[TASK] Check each line of the material below, and copy it if it holds the string "Then".

[Start of section]

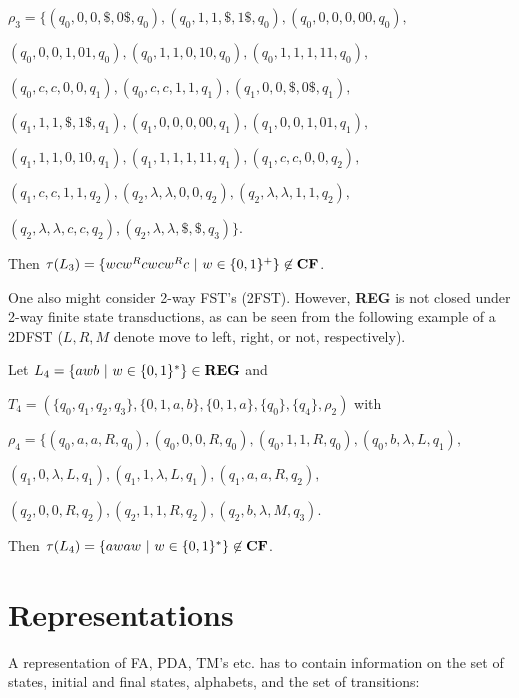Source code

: \documentclass{eptcs}
\begin{document}
$\rho_3=\{(q_0,0,0,{\$},0{\$},q_0),(q_0,1,1,{\$},1{\$},q_0),(q_0,0,0,0,00,q_0),$

\hspace{1cm}$(q_0,0,0,1,01,q_0),(q_0,1,1,0,10,q_0),(q_0,1,1,1,11,q_0),$

\hspace{1cm}$(q_0,c,c,0,0,q_1),(q_0,c,c,1,1,q_1),(q_1,0,0,{\$},0{\$},q_1),$

\hspace{1cm}$(q_1,1,1,{\$},1{\$},q_1),(q_1,0,0,0,00,q_1),
(q_1,0,0,1,01,q_1),$

\hspace{1cm}$(q_1,1,1,0,10,q_1),(q_1,1,1,1,11,q_1),(q_1,c,c,0,0,q_2),$

\hspace{1cm}$(q_1,c,c,1,1,q_2),
(q_2,\lambda,\lambda,0,0,q_2),(q_2,\lambda,\lambda,1,1,q_2),$

\hspace{1cm}$(q_2,\lambda,\lambda,c,c,q_2),(q_2,\lambda,\lambda,{\$},{\$},q_3)\}$.

Then $\tau(L_3) = \{wcw^Rcwcw^Rc\ |\ w\in\{0,1\}^+\} \not\in {\bf CF}$.

\bigskip

One also might consider 2-way FST's (2FST). However, {\bf REG} is not closed
under 2-way finite state transductions, as can be seen from the following
example of a 2DFST ($L,R,M$ denote move to left, right, or not,
respectively).

\noindent
Let $L_4=\{awb\ |\ w\in\{0,1\}^*\}\in {\bf REG}$ and

$T_4=(\{q_0,q_1,q_2,q_3\},\{0,1,a,b\},\{0,1,a\},\{q_0\},\{q_4\},\rho_2)$
with

$\rho_4=\{(q_0,a,a,R,q_0),(q_0,0,0,R,q_0),(q_0,1,1,R,q_0),(q_0,b,\lambda,L,q_1),$

\hspace{1cm}$(q_1,0,\lambda,L,q_1),(q_1,1,\lambda,L,q_1),(q_1,a,a,R,q_2),$

\hspace{1cm}$(q_2,0,0,R,q_2),(q_2,1,1,R,q_2),(q_2,b,\lambda,M,q_3)$.

Then $\tau(L_4)=\{awaw\ |\ w\in\{0,1\}^*\}\not\in {\bf CF}$.

\bigskip


\section{Representations}

A representation of FA, PDA, TM's etc. has to contain information on the
set of states, initial and final states, alphabets, and the set of transitions:
\end{document}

[End of section]

[RESULT OF THE EXERCISE]
Then $\tau(L_3) = \{wcw^Rcwcw^Rc\ |\ w\in\{0,1\}^+\} \not\in {\bf CF}$.
Then $\tau(L_4)=\{awaw\ |\ w\in\{0,1\}^*\}\not\in {\bf CF}$.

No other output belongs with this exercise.